Cleveland and St. Louis? Ouch. But is it me or does this smack of Lyle Lanley and the monorail?

"I had a customer from Cincinnati and she said, 'I can't find anything on the market that we like. There's hardly any homes in our price range,'" he says. "They wanted to spend $1 million."

Unfortunately, fewer customers seem to want to do that these days. Elbow reported that Town of Middleton residential starts have plummeted from a peak around 100 "a few years ago" to 31 in 2006 and 11 in 2007 through the September publication of the story.

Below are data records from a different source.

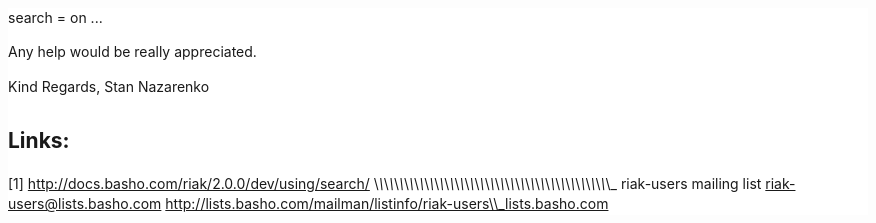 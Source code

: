 search = on 
... 

Any help would be really appreciated. 

Kind Regards, 
Stan Nazarenko 
 

Links:
------
[1] http://docs.basho.com/riak/2.0.0/dev/using/search/
\\_\\_\\_\\_\\_\\_\\_\\_\\_\\_\\_\\_\\_\\_\\_\\_\\_\\_\\_\\_\\_\\_\\_\\_\\_\\_\\_\\_\\_\\_\\_\\_\\_\\_\\_\\_\\_\\_\\_\\_\\_\\_\\_\\_\\_\\_\\_
riak-users mailing list
riak-users@lists.basho.com
http://lists.basho.com/mailman/listinfo/riak-users\\_lists.basho.com

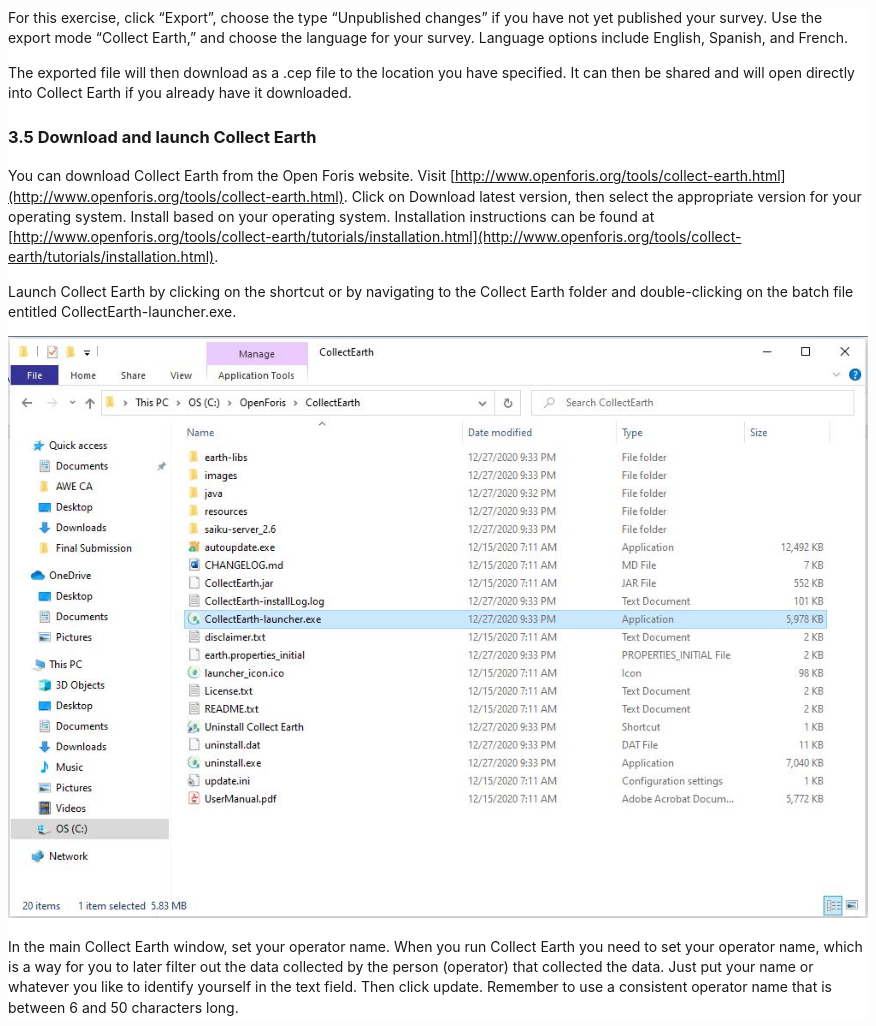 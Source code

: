 For this exercise, click “Export”, choose the type “Unpublished changes” if you have not yet published your survey. Use the export mode “Collect Earth,” and choose the language for your survey. Language options include English, Spanish, and French. 

The exported file will then download as a .cep file to the location you have specified. It can then be shared and will open directly into Collect Earth if you already have it downloaded. 

### 3.5 Download and launch Collect Earth

You can download Collect Earth from the Open Foris website. Visit [http://www.openforis.org/tools/collect-earth.html](http://www.openforis.org/tools/collect-earth.html). Click on Download latest version, then select the appropriate version for your operating system. Install based on your operating system. Installation instructions can be found at [http://www.openforis.org/tools/collect-earth/tutorials/installation.html](http://www.openforis.org/tools/collect-earth/tutorials/installation.html).

Launch Collect Earth by clicking on the shortcut or by navigating to the Collect Earth folder and double-clicking on the batch file entitled CollectEarth-launcher.exe. 

![](figures/collect_earth_launch.JPG)

In the main Collect Earth window, set your operator name. When you run Collect Earth you need to set your operator name, which is a way for you to later filter out the data collected by the person (operator) that collected the data. Just put your name or whatever you like to identify yourself in the text field. Then click update. Remember to use a consistent operator name that is between 6 and 50 characters long.
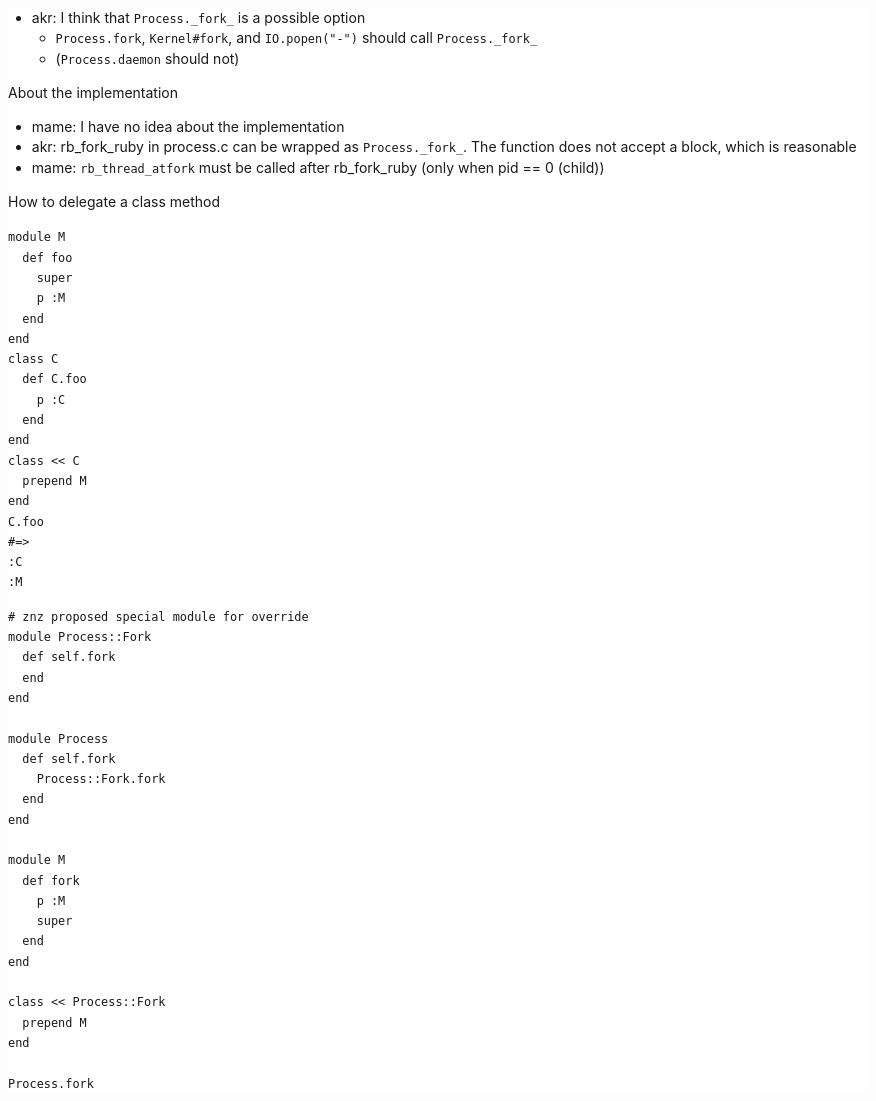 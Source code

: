 * akr: I think that `Process._fork_` is a possible option
  * `Process.fork`, `Kernel#fork`, and `IO.popen("-")` should call `Process._fork_`
  * (`Process.daemon` should not)

About the implementation

* mame: I have no idea about the implementation
* akr: rb_fork_ruby in process.c can be wrapped as `Process._fork_`. The function does not accept a block, which is reasonable
* mame: `rb_thread_atfork` must be called after rb_fork_ruby (only when pid == 0 (child))

How to delegate a class method

```ruby=
module M
  def foo
    super
    p :M
  end
end
class C
  def C.foo
    p :C
  end
end
class << C
  prepend M
end
C.foo
#=>
:C
:M
```

```ruby=
# znz proposed special module for override
module Process::Fork
  def self.fork
  end
end

module Process
  def self.fork
    Process::Fork.fork
  end
end

module M
  def fork
    p :M
    super
  end
end

class << Process::Fork
  prepend M
end

Process.fork
```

Now cue the class warfare!

For such customers, the town of Middleton has become a safe haven where property values are protected from the corrosive effects of more moderately priced housing.

"I think customers are smart enough to know that if everything else in the neighborhood is $550,000 to $650,000, you don't want to put a million in your house because when it comes time for resale you're never going to get it," he says. "The neighborhood will I don't want to say drag you down, but it will."
Those darn mid-career professors, doctors, and lawyers, always ruining things for everyone else.



[*] It could be objected, and indeed I do object, that suburban development is underpriced and hence over-provided.

[**] Rules of thumb suggest a couple percent of the house price per year, which hasn't been wildly off in my experience with much less expensive houses.